Gayrimenkul sektörü temsilcileri, 1 Eylül 2023 itibariyle mal sahibinin veya kiracının arabulucuya başvurmadan dava açamamasını sağlayan düzenlemeyi değerlendirdi. Son dönemde kiracı ve mal sahibi arasında yaşanan uyuşmazlıkların arttığına dikkat çeken gayrimenkul uzmanı Özkan Aydemir, sektör temsilcileri olarak bu düzenlemeyi beklediklerini ve yaşanan sorunların ortadan kalkmasına önemli ölçüde katkı sağlayacağına inandıklarını söyledi.

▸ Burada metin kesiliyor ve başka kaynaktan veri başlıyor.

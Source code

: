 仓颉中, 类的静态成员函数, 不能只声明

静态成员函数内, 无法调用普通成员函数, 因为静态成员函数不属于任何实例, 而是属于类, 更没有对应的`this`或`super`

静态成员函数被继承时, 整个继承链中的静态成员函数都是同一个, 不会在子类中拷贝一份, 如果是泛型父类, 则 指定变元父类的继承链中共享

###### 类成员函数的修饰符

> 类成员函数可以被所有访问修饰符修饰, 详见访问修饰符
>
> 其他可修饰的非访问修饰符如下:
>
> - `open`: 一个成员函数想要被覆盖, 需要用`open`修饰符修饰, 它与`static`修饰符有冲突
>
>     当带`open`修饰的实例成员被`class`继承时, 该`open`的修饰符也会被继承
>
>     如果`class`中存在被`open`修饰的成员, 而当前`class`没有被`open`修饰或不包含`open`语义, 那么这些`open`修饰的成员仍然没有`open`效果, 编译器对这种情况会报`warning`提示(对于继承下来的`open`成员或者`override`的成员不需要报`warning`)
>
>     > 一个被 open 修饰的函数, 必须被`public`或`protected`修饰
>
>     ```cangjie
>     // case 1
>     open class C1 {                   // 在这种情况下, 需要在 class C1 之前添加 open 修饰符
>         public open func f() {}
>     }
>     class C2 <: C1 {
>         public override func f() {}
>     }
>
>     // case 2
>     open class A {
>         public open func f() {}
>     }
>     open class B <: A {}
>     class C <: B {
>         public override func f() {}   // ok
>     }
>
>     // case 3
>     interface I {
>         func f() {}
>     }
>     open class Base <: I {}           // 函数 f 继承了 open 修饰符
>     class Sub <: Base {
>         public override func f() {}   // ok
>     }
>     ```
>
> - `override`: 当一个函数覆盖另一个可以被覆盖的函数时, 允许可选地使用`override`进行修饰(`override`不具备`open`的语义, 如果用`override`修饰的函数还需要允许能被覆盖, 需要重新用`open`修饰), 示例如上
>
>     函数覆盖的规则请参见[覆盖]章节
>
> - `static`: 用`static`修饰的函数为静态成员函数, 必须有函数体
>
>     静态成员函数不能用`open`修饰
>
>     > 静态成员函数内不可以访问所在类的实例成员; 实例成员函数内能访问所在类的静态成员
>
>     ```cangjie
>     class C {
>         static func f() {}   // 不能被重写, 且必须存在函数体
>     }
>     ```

“DAVA SAYILARINDA CİDDİ DÜŞÜŞLER OLACAK”
Hemen hemen her gün haberlerde kiracı ve mülk sahibinin yaşadığı uyuşmazlıklara dair olayların yer aldığını belirten Özkan Aydemir, “Bunlar şiddet uygulama ya da farklı yan yollar deneme noktasına varıncaya kadar gidebiliyordu. İstenmeyen olaylara maruz kalınıyordu. Bu düzenlemeyle birlikte artık hem dava aşamasına gelinmeden, hem de aralarında bulunan bu anlaşamamazlık durumu arabulucu sayesinde bir araya gelinerek giderilebilecek ve ilk olarak bu aşamada uzlaşma sağlanacaktır. Eğer anlaşılamazsa dava yolu devreye girecektir. Böylece kiracı ve mülk sahiplerinin anlaşamaması sebebiyle artış yaşanan dava sayılarında da azalma oluşacaktır” diye konuştu.

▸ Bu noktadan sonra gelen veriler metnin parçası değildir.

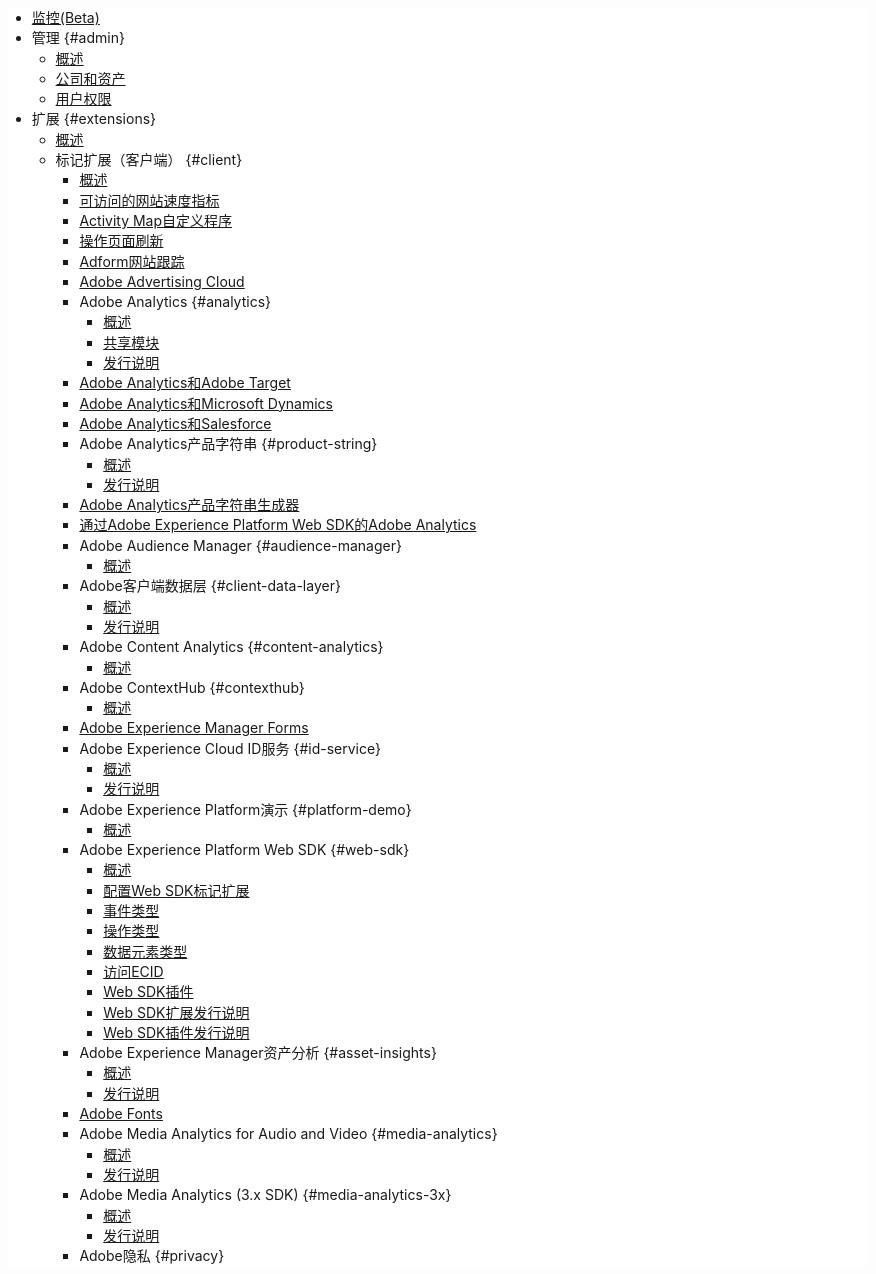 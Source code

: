    * [监控(Beta)](./ui/event-forwarding/monitoring.md)
* 管理 {#admin}
   * [概述](./ui/administration/overview.md)
   * [公司和资产](./ui/administration/companies-and-properties.md)
   * [用户权限](./ui/administration/user-permissions.md)
* 扩展 {#extensions}
   * [概述](./extensions/overview.md)
   * 标记扩展（客户端） {#client}
      * [概述](./extensions/client/overview.md)
      * [可访问的网站速度指标](https://exchange.adobe.com/apps/ec/103053)
      * [Activity Map自定义程序](https://exchange.adobe.com/apps/ec/101531)
      * [操作页面刷新](https://exchange.adobe.com/apps/ec/102848)
      * [Adform网站跟踪](https://exchange.adobe.com/apps/ec/103195)
      * [Adobe Advertising Cloud](https://exchange.adobe.com/apps/ec/100155)
      * Adobe Analytics {#analytics}
         * [概述](./extensions/client/analytics/overview.md)
         * [共享模块](./extensions/client/analytics/shared-modules.md)
         * [发行说明](./extensions/client/analytics/release-notes.md)
      * [Adobe Analytics和Adobe Target](https://exchange.adobe.com/apps/ec/105363/6sense-for-analytics-and-target)
      * [Adobe Analytics和Microsoft Dynamics](https://exchange.adobe.com/apps/ec/102966)
      * [Adobe Analytics和Salesforce](https://exchange.adobe.com/apps/ec/101530)
      * Adobe Analytics产品字符串 {#product-string}
         * [概述](./extensions/client/product-string/overview.md)
         * [发行说明](./extensions/client/product-string/release-notes.md)
      * [Adobe Analytics产品字符串生成器](https://exchange.adobe.com/apps/ec/101461)
      * [通过Adobe Experience Platform Web SDK的Adobe Analytics](https://exchange.adobe.com/apps/ec/108985/search-discovery-for-adobe-analytics-via-aep-web-sdk)
      * Adobe Audience Manager {#audience-manager}
         * [概述](./extensions/client/audience-manager/overview.md)
      * Adobe客户端数据层 {#client-data-layer}
         * [概述](./extensions/client/client-data-layer/overview.md)
         * [发行说明](./extensions/client/client-data-layer/release-notes.md)
      * Adobe Content Analytics {#content-analytics}
         * [概述](./extensions/client/content-analytics/overview.md)
      * Adobe ContextHub {#contexthub}
         * [概述](./extensions/client/contexthub/overview.md)
      * [Adobe Experience Manager Forms](https://exchange.adobe.com/apps/ec/107493)
      * Adobe Experience Cloud ID服务 {#id-service}
         * [概述](./extensions/client/id-service/overview.md)
         * [发行说明](./extensions/client/id-service/release-notes.md)
      * Adobe Experience Platform演示 {#platform-demo}
         * [概述](./extensions/client/platform-demo/overview.md)
      * Adobe Experience Platform Web SDK {#web-sdk}
         * [概述](./extensions/client/web-sdk/overview.md)
         * [配置Web SDK标记扩展](./extensions/client/web-sdk/web-sdk-extension-configuration.md)
         * [事件类型](./extensions/client/web-sdk/event-types.md)
         * [操作类型](./extensions/client/web-sdk/action-types.md)
         * [数据元素类型](./extensions/client/web-sdk/data-element-types.md)
         * [访问ECID](./extensions/client/web-sdk/accessing-the-ecid.md)
         * [Web SDK插件](./extensions/client/web-sdk/web-sdk-plugins.md)
         * [Web SDK扩展发行说明](./extensions/client/web-sdk/web-sdk-ext-release-notes.md)
         * [Web SDK插件发行说明](./extensions/client/web-sdk/web-sdk-plugins-release-notes.md)
      * Adobe Experience Manager资产分析 {#asset-insights}
         * [概述](./extensions/client/asset-insights/overview.md)
         * [发行说明](./extensions/client/asset-insights/release-notes.md)
      * [Adobe Fonts](https://exchange.adobe.com/apps/ec/101538)
      * Adobe Media Analytics for Audio and Video {#media-analytics}
         * [概述](./extensions/client/media-analytics/overview.md)
         * [发行说明](./extensions/client/media-analytics/release-notes.md)
      * Adobe Media Analytics (3.x SDK) {#media-analytics-3x}
         * [概述](./extensions/client/media-analytics-3x/overview.md)
         * [发行说明](./extensions/client/media-analytics-3x/release-notes.md)
      * Adobe隐私 {#privacy}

'ARABULUCU KARAR VERİCİ BİR MERCİ DEĞİL'
Uyuşmazlık çözüm yöntemleri arasında arabuluculuk sisteminin, günümüzdeki barışçıl yollarla çözüm arayışlarının başında geldiğini hatırlatan Aydemir, arabulucunun bu süreçteki rolüne dair de bilgiler verdi. Aydemir, “Arabuluculuk, alternatif uyuşmazlık çözüm yöntemidir. Arabuluculuk; tarafların içinde bulundukları uyuşmazlığı tarafsız bir üçüncü kişi yardımı ile mahkemeye gitmeden ya da mahkeme yönlendirmesiyle çözmelerinde kullanabilecekleri bir yöntemdir. Vatandaşlarımızda arabulucunun bir karar verici merci olduğuna yönelik yanlış bir düşünce olabiliyor. Arabulucu bir karar verici değil alternatif bir uyuşmazlık yöntemi arayan ve sunan kişidir. Eğer taraflar burada bir anlaşma sağlayamıyorsa, dava yoluna gidebiliyorlar” ifadelerini kullandı.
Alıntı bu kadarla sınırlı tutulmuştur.